Each step generates a virtual table that is used as the input to the following step. These virtual tables are not available to the caller (client application or outer query). Only the table generated by the final step is returned to the caller. If a certain clause is not specified in a query, the corresponding step is simply skipped.
Brief Description of Logical Query Processing Phases
Don't worry too much if the description of the steps doesn't seem to make much sense for now. These are provided as a reference. Sections that come after the scenario example will cover the steps in much more detail.
FROM: A Cartesian product (cross join) is performed between the first two tables in the FROM clause, and as a result, virtual table VT1 is generated.
ON: The ON filter is applied to VT1. Only rows for which the <join_condition> is TRUE are inserted to VT2.
OUTER (join): If an OUTER JOIN is specified (as opposed to a CROSS JOIN or an INNER JOIN), rows from the preserved table or tables for which a match was not found are added to the rows from VT2 as outer rows, generating VT3. If more than two tables appear in the FROM clause, steps 1 through 3 are applied repeatedly between the result of the last join and the next table in the FROM clause until all tables are processed.
WHERE: The WHERE filter is applied to VT3. Only rows for which the <where_condition> is TRUE are inserted to VT4.
GROUP BY: The rows from VT4 are arranged in groups based on the column list specified in the GROUP BY clause.
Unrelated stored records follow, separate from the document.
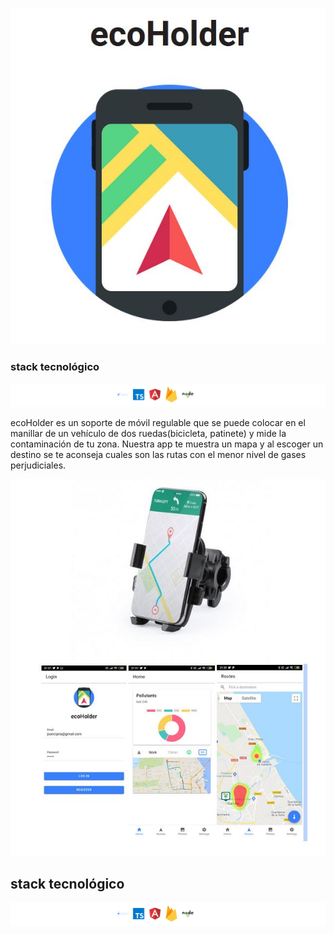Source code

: 
<p text-align="center"><img src="https://github.com/DianaIT/ecoHolder/blob/master/src/assets/img/README/ecoHolder.JPG" alt="ecoHolder logo"/></p>


### stack tecnológico

![stack tecnológico](https://github.com/DianaIT/ecoHolder/blob/master/src/assets/img/README/ecoholderstack.png)

ecoHolder es un soporte de móvil regulable que se puede colocar en el manillar de un vehículo de dos ruedas(bicicleta, patinete) y mide la contaminación de tu zona. Nuestra app  te muestra un mapa y al escoger un destino se te aconseja cuales son las rutas con el menor nivel de gases perjudiciales. 

![ecoHolder screen caps](https://github.com/DianaIT/ecoHolder/blob/master/src/assets/img/README/ecoHolderApp.JPG)

## stack tecnológico

<p text-align="center"><img src="https://github.com/DianaIT/ecoHolder/blob/master/src/assets/img/README/ecoholderstack.png" alt="stack tecnológico"/></p>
VT5 is generated.
CUBE | ROLLUP: Supergroups (groups of groups) are added to the rows from VT5, generating VT6.
HAVING: The HAVING filter is applied to VT6. Only groups for which the <having_condition> is TRUE are inserted to VT7.
SELECT: The SELECT list is processed, generating VT8.
DISTINCT: Duplicate rows are removed from VT8. VT9 is generated.
ORDER BY: The rows from VT9 are sorted according to the column list specified in the ORDER BY clause. A cursor is generated (VC10).
TOP: The specified number or percentage of rows is selected from the beginning of VC10. Table VT11 is generated and returned to the caller.
Therefore, (INNER JOIN) ON will filter the data (the data count of VT will be reduced here itself) before applying the WHERE clause. The subsequent join conditions will be executed with filtered data which improves performance. After that, only the WHERE condition will apply filter conditions.
(Applying conditional statements in ON / WHERE will not make much difference in few cases. This depends on how many tables you have joined and the number of rows available in each join tables)
The implicit join ANSI syntax is older, less obvious, and not recommended.
In addition, the relational algebra allows interchangeability of the predicates in the WHERE clause and the INNER JOIN, so even INNER JOIN queries with WHERE clauses can have the predicates rearranged by the optimizer.
I recommend you write the queries in the most readable way possible.
Sometimes this includes making the INNER JOIN relatively "incomplete" and putting some of the criteria in the WHERE simply to make the lists of filtering criteria more easily maintainable.
For example, instead of:
SELECT *
FROM Customers c
INNER JOIN CustomerAccounts ca
ON ca.CustomerID = c.CustomerID
AND c.State = 'NY'
INNER JOIN Accounts a
ON ca.AccountID = a.AccountID
AND a.Status = 1
Write:
SELECT *
FROM Customers c
INNER JOIN CustomerAccounts ca
ON ca.CustomerID = c.CustomerID
INNER JOIN Accounts a
ON ca.AccountID = a.AccountID
WHERE c.State = 'NY'
AND a.Status = 1
But it depends, of course.
Implicit joins (which is what your first query is known as) become much much more confusing, hard to read, and hard to maintain once you need to start adding more tables to your query. Imagine doing that same query and type of join on four or five different tables ... it's a nightmare.
Using an explicit join (your second example) is much more readable and easy to maintain.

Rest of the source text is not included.